Supplied information -
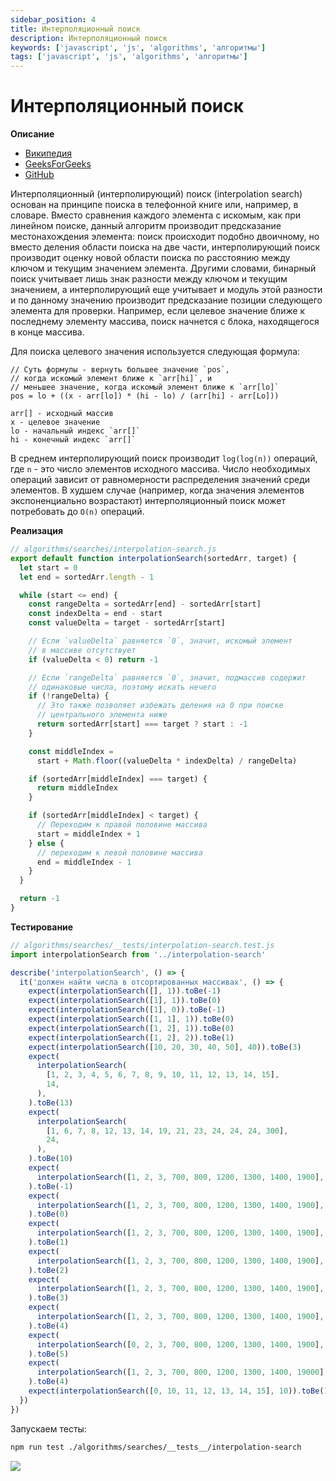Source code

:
 ```yaml
---
sidebar_position: 4
title: Интерполяционный поиск
description: Интерполяционный поиск
keywords: ['javascript', 'js', 'algorithms', 'алгоритмы']
tags: ['javascript', 'js', 'algorithms', 'алгоритмы']
---
```


# Интерполяционный поиск

__Описание__

- [Википедия](https://ru.wikipedia.org/wiki/%D0%98%D0%BD%D1%82%D0%B5%D1%80%D0%BF%D0%BE%D0%BB%D1%8F%D1%86%D0%B8%D0%BE%D0%BD%D0%BD%D1%8B%D0%B9_%D0%BF%D0%BE%D0%B8%D1%81%D0%BA)
- [GeeksForGeeks](https://www.geeksforgeeks.org/interpolation-search/)
- [GitHub](https://github.com/harryheman/algorithms-data-structures/blob/main/src/algorithms/searches/interpolation-search.js)

Интерполяционный (интерполирующий) поиск (interpolation search) основан на принципе поиска в телефонной книге или, например, в словаре. Вместо сравнения каждого элемента с искомым, как при линейном поиске, данный алгоритм производит предсказание местонахождения элемента: поиск происходит подобно двоичному, но вместо деления области поиска на две части, интерполирующий поиск производит оценку новой области поиска по расстоянию между ключом и текущим значением элемента. Другими словами, бинарный поиск учитывает лишь знак разности между ключом и текущим значением, а интерполирующий еще учитывает и модуль этой разности и по данному значению производит предсказание позиции следующего элемента для проверки. Например, если целевое значение ближе к последнему элементу массива, поиск начнется с блока, находящегося в конце массива.

Для поиска целевого значения используется следующая формула:

```
// Суть формулы - вернуть большее значение `pos`,
// когда искомый элемент ближе к `arr[hi]`, и
// меньшее значение, когда искомый элемент ближе к `arr[lo]`
pos = lo + ((x - arr[lo]) * (hi - lo) / (arr[hi] - arr[Lo]))

arr[] - исходный массив
x - целевое значение
lo - начальный индекс `arr[]`
hi - конечный индекс `arr[]`
```

В среднем интерполирующий поиск производит `log(log(n))` операций, где `n` - это число элементов исходного массива. Число необходимых операций зависит от равномерности распределения значений среди элементов. В худшем случае (например, когда значения элементов экспоненциально возрастают) интерполяционный поиск может потребовать до `O(n)` операций.

__Реализация__

```javascript
// algorithms/searches/interpolation-search.js
export default function interpolationSearch(sortedArr, target) {
  let start = 0
  let end = sortedArr.length - 1

  while (start <= end) {
    const rangeDelta = sortedArr[end] - sortedArr[start]
    const indexDelta = end - start
    const valueDelta = target - sortedArr[start]

    // Если `valueDelta` равняется `0`, значит, искомый элемент
    // в массиве отсутствует
    if (valueDelta < 0) return -1

    // Если `rangeDelta` равняется `0`, значит, подмассив содержит
    // одинаковые числа, поэтому искать нечего
    if (!rangeDelta) {
      // Это также позволяет избежать деления на 0 при поиске
      // центрального элемента ниже
      return sortedArr[start] === target ? start : -1
    }

    const middleIndex =
      start + Math.floor((valueDelta * indexDelta) / rangeDelta)

    if (sortedArr[middleIndex] === target) {
      return middleIndex
    }

    if (sortedArr[middleIndex] < target) {
      // Переходим к правой половине массива
      start = middleIndex + 1
    } else {
      // переходим к левой половине массива
      end = middleIndex - 1
    }
  }

  return -1
}
```

__Тестирование__

```javascript
// algorithms/searches/__tests/interpolation-search.test.js
import interpolationSearch from '../interpolation-search'

describe('interpolationSearch', () => {
  it('должен найти числа в отсортированных массивах', () => {
    expect(interpolationSearch([], 1)).toBe(-1)
    expect(interpolationSearch([1], 1)).toBe(0)
    expect(interpolationSearch([1], 0)).toBe(-1)
    expect(interpolationSearch([1, 1], 1)).toBe(0)
    expect(interpolationSearch([1, 2], 1)).toBe(0)
    expect(interpolationSearch([1, 2], 2)).toBe(1)
    expect(interpolationSearch([10, 20, 30, 40, 50], 40)).toBe(3)
    expect(
      interpolationSearch(
        [1, 2, 3, 4, 5, 6, 7, 8, 9, 10, 11, 12, 13, 14, 15],
        14,
      ),
    ).toBe(13)
    expect(
      interpolationSearch(
        [1, 6, 7, 8, 12, 13, 14, 19, 21, 23, 24, 24, 24, 300],
        24,
      ),
    ).toBe(10)
    expect(
      interpolationSearch([1, 2, 3, 700, 800, 1200, 1300, 1400, 1900], 600),
    ).toBe(-1)
    expect(
      interpolationSearch([1, 2, 3, 700, 800, 1200, 1300, 1400, 1900], 1),
    ).toBe(0)
    expect(
      interpolationSearch([1, 2, 3, 700, 800, 1200, 1300, 1400, 1900], 2),
    ).toBe(1)
    expect(
      interpolationSearch([1, 2, 3, 700, 800, 1200, 1300, 1400, 1900], 3),
    ).toBe(2)
    expect(
      interpolationSearch([1, 2, 3, 700, 800, 1200, 1300, 1400, 1900], 700),
    ).toBe(3)
    expect(
      interpolationSearch([1, 2, 3, 700, 800, 1200, 1300, 1400, 1900], 800),
    ).toBe(4)
    expect(
      interpolationSearch([0, 2, 3, 700, 800, 1200, 1300, 1400, 1900], 1200),
    ).toBe(5)
    expect(
      interpolationSearch([1, 2, 3, 700, 800, 1200, 1300, 1400, 19000], 800),
    ).toBe(4)
    expect(interpolationSearch([0, 10, 11, 12, 13, 14, 15], 10)).toBe(1)
  })
})
```

Запускаем тесты:

```bash
npm run test ./algorithms/searches/__tests__/interpolation-search
```

<img src="https://habrastorage.org/webt/1y/8k/9f/1y8k9fi_xr4ad5sudgqcgcal7d4.png" />
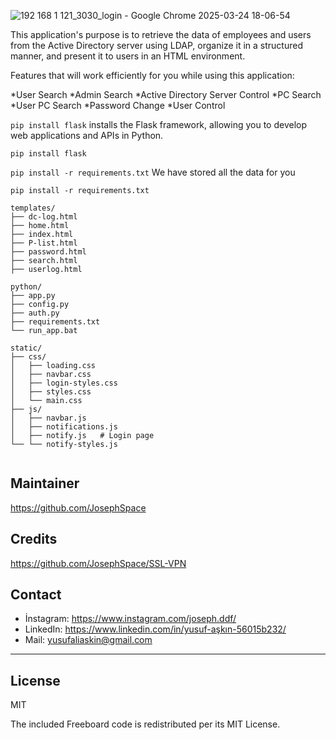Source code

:
![192 168 1 121_3030_login - Google Chrome 2025-03-24 18-06-54](https://github.com/user-attachments/assets/9d7d3c2e-380e-43d8-98d4-255cf5b23e7d)

This application's purpose is to retrieve the data of employees and users from the Active Directory server using LDAP, organize it in a structured manner, and present it to users in an HTML environment.

Features that will work efficiently for you while using this application:

*User Search
*Admin Search
*Active Directory Server Control
*PC Search
*User PC Search
*Password Change
*User Control

`pip install flask` installs the Flask framework, allowing you to develop web applications and APIs in Python.
```
pip install flask
```

`pip install -r requirements.txt` We have stored all the data for you
```
pip install -r requirements.txt
```

```
templates/                 
├── dc-log.html
├── home.html
├── index.html 
├── P-list.html 
├── password.html
├── search.html
├── userlog.html

python/                
├── app.py       
├── config.py           
├── auth.py          
├── requirements.txt
└── run_app.bat     

static/                
├── css/               
│   ├── loading.css     
│   ├── navbar.css
│   ├── login-styles.css
│   ├── styles.css
│   └── main.css      
├── js/              
│   ├── navbar.js       
│   ├── notifications.js
│   ├── notify.js   # Login page
└── └── notify-styles.js    
                      
```
## Maintainer

https://github.com/JosephSpace

## Credits

https://github.com/JosephSpace/SSL-VPN 

## Contact

- İnstagram: https://www.instagram.com/joseph.ddf/
- LinkedIn: https://www.linkedin.com/in/yusuf-aşkın-56015b232/
- Mail: yusufaliaskin@gmail.com

---
## License

MIT

The included Freeboard code is redistributed per its MIT License.

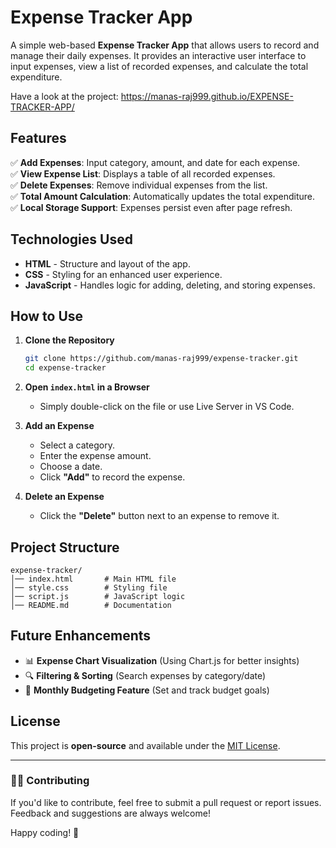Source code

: # Expense Tracker App

A simple web-based **Expense Tracker App** that allows users to record and manage their daily expenses. It provides an interactive user interface to input expenses, view a list of recorded expenses, and calculate the total expenditure.

Have a look at the project: https://manas-raj999.github.io/EXPENSE-TRACKER-APP/

## Features

✅ **Add Expenses**: Input category, amount, and date for each expense.  
✅ **View Expense List**: Displays a table of all recorded expenses.  
✅ **Delete Expenses**: Remove individual expenses from the list.  
✅ **Total Amount Calculation**: Automatically updates the total expenditure.  
✅ **Local Storage Support**: Expenses persist even after page refresh.  

## Technologies Used

- **HTML** - Structure and layout of the app.  
- **CSS** - Styling for an enhanced user experience.  
- **JavaScript** - Handles logic for adding, deleting, and storing expenses.  

## How to Use

1. **Clone the Repository**  
   ```bash
   git clone https://github.com/manas-raj999/expense-tracker.git
   cd expense-tracker
   ```

2. **Open `index.html` in a Browser**  
   - Simply double-click on the file or use Live Server in VS Code.

3. **Add an Expense**  
   - Select a category.
   - Enter the expense amount.
   - Choose a date.
   - Click **"Add"** to record the expense.

4. **Delete an Expense**  
   - Click the **"Delete"** button next to an expense to remove it.

## Project Structure
```
expense-tracker/
│── index.html       # Main HTML file
│── style.css        # Styling file
│── script.js        # JavaScript logic
│── README.md        # Documentation
```

## Future Enhancements
- 📊 **Expense Chart Visualization** (Using Chart.js for better insights)
- 🔍 **Filtering & Sorting** (Search expenses by category/date)
- 📅 **Monthly Budgeting Feature** (Set and track budget goals)

## License
This project is **open-source** and available under the [MIT License](LICENSE).

---
### 👨‍💻 Contributing
If you'd like to contribute, feel free to submit a pull request or report issues. Feedback and suggestions are always welcome!

Happy coding! 🚀
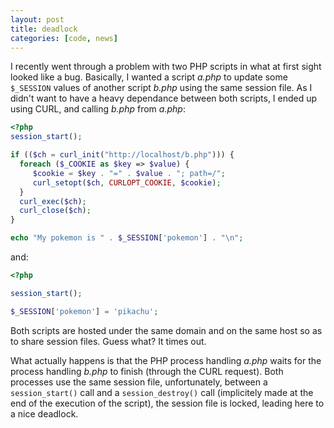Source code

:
 ```yaml
---
layout: post
title: deadlock
categories: [code, news]
---
```


I recently went through a problem with two PHP scripts in what at
first sight looked like a bug. Basically, I wanted a script _a.php_ to
update some `$_SESSION` values of another script _b.php_ using the same
session file.  As I didn't want to have a heavy dependance between
both scripts, I ended up using CURL, and calling _b.php_ from _a.php_:

```php
<?php
session_start();

if (($ch = curl_init("http://localhost/b.php"))) {
  foreach ($_COOKIE as $key => $value) {
     $cookie = $key . "=" . $value . "; path=/";
     curl_setopt($ch, CURLOPT_COOKIE, $cookie);
  }
  curl_exec($ch);
  curl_close($ch);
}

echo "My pokemon is " . $_SESSION['pokemon'] . "\n";
```

and:

```php
<?php

session_start();

$_SESSION['pokemon'] = 'pikachu';
```

Both scripts are hosted under the same domain and on the same host so
as to share session files. Guess what? It times out.

What actually happens is that the PHP process handling _a.php_ waits
for the process handling _b.php_ to finish (through the CURL
request). Both processes use the same session file, unfortunately,
between a `session_start()` call and a `session_destroy()` call
(implicitely made at the end of the execution of the script), the
session file is locked, leading here to a nice deadlock.
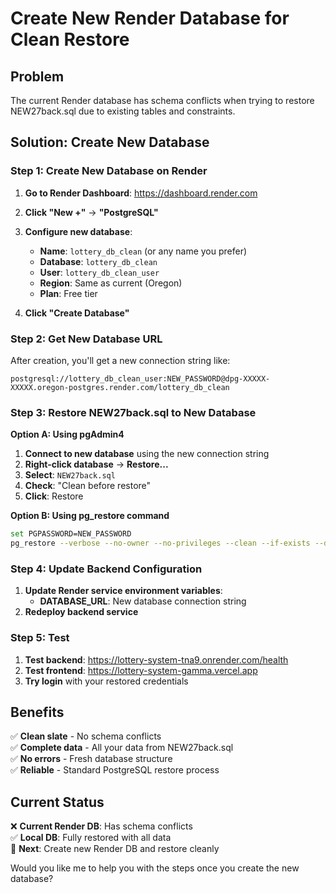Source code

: # Create New Render Database for Clean Restore

## Problem
The current Render database has schema conflicts when trying to restore NEW27back.sql due to existing tables and constraints.

## Solution: Create New Database

### Step 1: Create New Database on Render

1. **Go to Render Dashboard**: https://dashboard.render.com
2. **Click "New +"** → **"PostgreSQL"**
3. **Configure new database**:
   - **Name**: `lottery_db_clean` (or any name you prefer)
   - **Database**: `lottery_db_clean`
   - **User**: `lottery_db_clean_user`
   - **Region**: Same as current (Oregon)
   - **Plan**: Free tier

4. **Click "Create Database"**

### Step 2: Get New Database URL

After creation, you'll get a new connection string like:
```
postgresql://lottery_db_clean_user:NEW_PASSWORD@dpg-XXXXX-XXXXX.oregon-postgres.render.com/lottery_db_clean
```

### Step 3: Restore NEW27back.sql to New Database

**Option A: Using pgAdmin4**
1. **Connect to new database** using the new connection string
2. **Right-click database** → **Restore...**
3. **Select**: `NEW27back.sql`
4. **Check**: "Clean before restore"
5. **Click**: Restore

**Option B: Using pg_restore command**
```bash
set PGPASSWORD=NEW_PASSWORD
pg_restore --verbose --no-owner --no-privileges --clean --if-exists --dbname=lottery_db_clean --host=dpg-XXXXX-XXXXX.oregon-postgres.render.com --port=5432 --username=lottery_db_clean_user NEW27back.sql
```

### Step 4: Update Backend Configuration

1. **Update Render service environment variables**:
   - **DATABASE_URL**: New database connection string
2. **Redeploy backend service**

### Step 5: Test

1. **Test backend**: https://lottery-system-tna9.onrender.com/health
2. **Test frontend**: https://lottery-system-gamma.vercel.app
3. **Try login** with your restored credentials

## Benefits

✅ **Clean slate** - No schema conflicts  
✅ **Complete data** - All your data from NEW27back.sql  
✅ **No errors** - Fresh database structure  
✅ **Reliable** - Standard PostgreSQL restore process  

## Current Status

❌ **Current Render DB**: Has schema conflicts  
✅ **Local DB**: Fully restored with all data  
🎯 **Next**: Create new Render DB and restore cleanly  

Would you like me to help you with the steps once you create the new database?
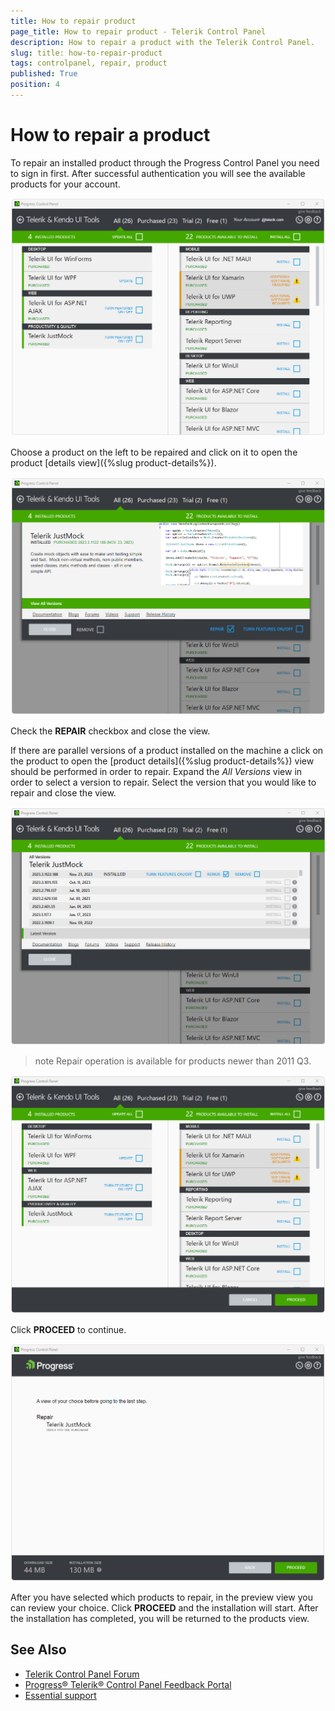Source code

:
 ```yaml
---
title: How to repair product
page_title: How to repair product - Telerik Control Panel
description: How to repair a product with the Telerik Control Panel.
slug: title: how-to-repair-product
tags: controlpanel, repair, product
published: True
position: 4 
---
```


# How to repair a product

To repair an installed product through the Progress Control Panel you need to sign in first. After successful authentication you will see the available products for your account.

![Repair Telerik Product](images/repair-product.png)

Choose a product on the left to be repaired and click on it to open the product [details view]({%slug product-details%}).
 
![Choose Telerik Product](images/choose-product.png)

Check the **REPAIR** checkbox and close the view.

If there are parallel versions of a product installed on the machine a click on the product to open the [product details]({%slug product-details%}) view should be performed in order to repair. Expand the *All Versions* view in order to select a version to repair. Select the version that you would like to repair and close the view.

![Repair Version Telerik Product](images/repair-version-product.png)

>note Repair operation is available for products newer than 2011 Q3. 

![Proceed Repair Telerik Product](images/proceed-repair-product.png)

Click **PROCEED** to continue.

![Proceed Repair Step Telerik Product](images/proceed-repair-product-step.png)

After you have selected which products to repair, in the preview view you can review your choice. Click **PROCEED** and the installation will start. After the installation has completed, you will be returned to the products view. 

## See Also

* [Telerik Control Panel Forum](https://www.telerik.com/forums/telerik-control-panel)
* [Progress® Telerik® Control Panel Feedback Portal](https://feedback.telerik.com/controlpanel) 
* [Essential support](http://www.telerik.com/support) 
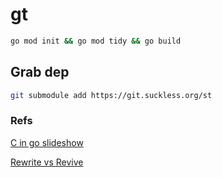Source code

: # gt



```bash
go mod init && go mod tidy && go build
```
## Grab dep
```bash
git submodule add https://git.suckless.org/st
```

### Refs

[C in go slideshow](http://akrennmair.github.io/golang-cgo-slides/#3)

[Rewrite vs Revive](https://medium.com/mysterium-network/golang-c-interoperability-caf0ba9f7bf3)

Required action -
Please state how many lines in the records contain the word "индекс", and give only that number.

Task solution -
2